*** Opening of Provided data ***
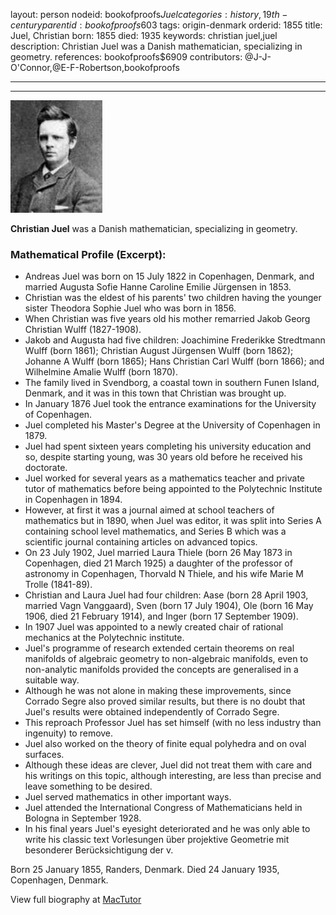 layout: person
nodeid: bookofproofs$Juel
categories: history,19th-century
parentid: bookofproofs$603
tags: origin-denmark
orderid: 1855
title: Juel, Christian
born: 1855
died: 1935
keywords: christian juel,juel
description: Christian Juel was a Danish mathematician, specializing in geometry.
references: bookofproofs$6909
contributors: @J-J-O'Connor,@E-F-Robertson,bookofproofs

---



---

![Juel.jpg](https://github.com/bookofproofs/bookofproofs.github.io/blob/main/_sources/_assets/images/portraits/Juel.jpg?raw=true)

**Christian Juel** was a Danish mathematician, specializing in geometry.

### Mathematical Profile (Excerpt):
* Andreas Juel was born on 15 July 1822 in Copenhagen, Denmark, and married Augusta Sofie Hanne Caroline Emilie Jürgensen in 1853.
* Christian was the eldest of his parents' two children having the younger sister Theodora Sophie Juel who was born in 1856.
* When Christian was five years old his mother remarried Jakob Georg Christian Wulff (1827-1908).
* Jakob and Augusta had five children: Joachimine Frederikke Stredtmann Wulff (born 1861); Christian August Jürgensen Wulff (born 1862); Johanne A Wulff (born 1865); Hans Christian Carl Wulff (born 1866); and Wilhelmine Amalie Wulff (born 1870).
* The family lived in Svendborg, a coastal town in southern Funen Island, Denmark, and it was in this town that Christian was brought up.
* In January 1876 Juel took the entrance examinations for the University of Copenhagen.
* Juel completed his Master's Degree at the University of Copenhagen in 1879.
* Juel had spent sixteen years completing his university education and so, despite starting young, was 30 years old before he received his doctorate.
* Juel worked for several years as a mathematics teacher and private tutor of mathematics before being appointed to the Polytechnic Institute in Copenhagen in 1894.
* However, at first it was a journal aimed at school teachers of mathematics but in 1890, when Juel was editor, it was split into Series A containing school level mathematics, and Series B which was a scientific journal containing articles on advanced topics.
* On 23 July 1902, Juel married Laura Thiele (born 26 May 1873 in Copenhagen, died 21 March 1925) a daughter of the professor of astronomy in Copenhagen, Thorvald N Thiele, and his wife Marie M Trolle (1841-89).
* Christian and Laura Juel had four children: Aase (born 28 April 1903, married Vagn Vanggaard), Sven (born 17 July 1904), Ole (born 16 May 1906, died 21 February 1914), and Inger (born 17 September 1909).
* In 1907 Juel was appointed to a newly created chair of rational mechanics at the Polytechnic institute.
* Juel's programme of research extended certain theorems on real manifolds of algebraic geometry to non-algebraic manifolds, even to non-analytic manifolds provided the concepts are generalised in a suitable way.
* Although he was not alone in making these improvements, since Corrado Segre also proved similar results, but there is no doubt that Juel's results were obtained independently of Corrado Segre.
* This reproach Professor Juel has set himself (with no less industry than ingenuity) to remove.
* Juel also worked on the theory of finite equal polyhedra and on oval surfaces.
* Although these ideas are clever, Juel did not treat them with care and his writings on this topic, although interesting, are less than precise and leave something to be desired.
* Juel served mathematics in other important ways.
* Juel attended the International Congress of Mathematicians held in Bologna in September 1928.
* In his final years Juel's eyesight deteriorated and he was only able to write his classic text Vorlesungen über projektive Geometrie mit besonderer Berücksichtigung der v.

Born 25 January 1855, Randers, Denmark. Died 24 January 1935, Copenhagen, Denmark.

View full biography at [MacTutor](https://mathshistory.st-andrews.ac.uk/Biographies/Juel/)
*** Close of Provided data ***
▶ [Task prompt] With the pictures left out, return each entry exactly as written.

▶ [Response to the task]
 layout: person
nodeid: bookofproofs$Juel
categories: history,19th-century
parentid: bookofproofs$603
tags: origin-denmark
orderid: 1855
title: Juel, Christian
born: 1855
died: 1935
keywords: christian juel,juel
description: Christian Juel was a Danish mathematician, specializing in geometry.
references: bookofproofs$6909
contributors: @J-J-O'Connor,@E-F-Robertson,bookofproofs

---



---

![Juel.jpg](https://github.com/bookofproofs/bookofproofs.github.io/blob/main/_sources/_assets/images/portraits/Juel.jpg?raw=true)

**Christian Juel** was a Danish mathematician, specializing in geometry.

### Mathematical Profile (Excerpt):
* Andreas Juel was born on 15 July 1822 in Copenhagen, Denmark, and married Augusta Sofie Hanne Caroline Emilie Jürgensen in 1853.
* Christian was the eldest of his parents' two children having the younger sister Theodora Sophie Juel who was born in 1856.
* When Christian was five years old his mother remarried Jakob Georg Christian Wulff (1827-1908).
* Jakob and Augusta had five children: Joachimine Frederikke Stredtmann Wulff (born 1861); Christian August Jürgensen Wulff (born 1862); Johanne A Wulff (born 1865); Hans Christian Carl Wulff (born 1866); and Wilhelmine Amalie Wulff (born 1870).
* The family lived in Svendborg, a coastal town in southern Funen Island, Denmark, and it was in this town that Christian was brought up.
* In January 1876 Juel took the entrance examinations for the University of Copenhagen.
* Juel completed his Master's Degree at the University of Copenhagen in 1879.
* Juel had spent sixteen years completing his university education and so, despite starting young, was 30 years old before he received his doctorate.
* Juel worked for several years as a mathematics teacher and private tutor of mathematics before being appointed to the Polytechnic Institute in Copenhagen in 1894.
* However, at first it was a journal aimed at school teachers of mathematics but in 1890, when Juel was editor, it was split into Series A containing school level mathematics, and Series B which was a scientific journal containing articles on advanced topics.
* On 23 July 1902, Juel married Laura Thiele (born 26 May 1873 in Copenhagen, died 21 March 1925) a daughter of the professor of astronomy in Copenhagen, Thorvald N Thiele, and his wife Marie M Trolle (1841-89).
* Christian and Laura Juel had four children: Aase (born 28 April 1903, married Vagn Vanggaard), Sven (born 17 July 1904), Ole (born 16 May 1906, died 21 February 1914), and Inger (born 17 September 1909).
* In 1907 Juel was appointed to a newly created chair of rational mechanics at the Polytechnic institute.
* Juel's programme of research extended certain theorems on real manifolds of algebraic geometry to non-algebraic manifolds, even to non-analytic manifolds provided the concepts are generalised in a suitable way.
* Although he was not alone in making these improvements, since Corrado Segre also proved similar results, but there is no doubt that Juel's results were obtained independently of Corrado Segre.
* This reproach Professor Juel has set himself (with no less industry than ingenuity) to remove.
* Juel also worked on the theory of finite equal polyhedra and on oval surfaces.
* Although these ideas are clever, Juel did not treat them with care and his writings on this topic, although interesting, are less than precise and leave something to be desired.
* Juel served mathematics in other important ways.
* Juel attended the International Congress of Mathematicians held in Bologna in September 1928.
* In his final years Juel's eyesight deteriorated and he was only able to write his classic text Vorlesungen über projektive Geometrie mit besonderer Berücksichtigung der v.

Born 25 January 1855, Randers, Denmark. Died 24 January 1935, Copenhagen, Denmark.

View full biography at [MacTutor](https://mathshistory.st-andrews.ac.uk/Biographies/Juel/)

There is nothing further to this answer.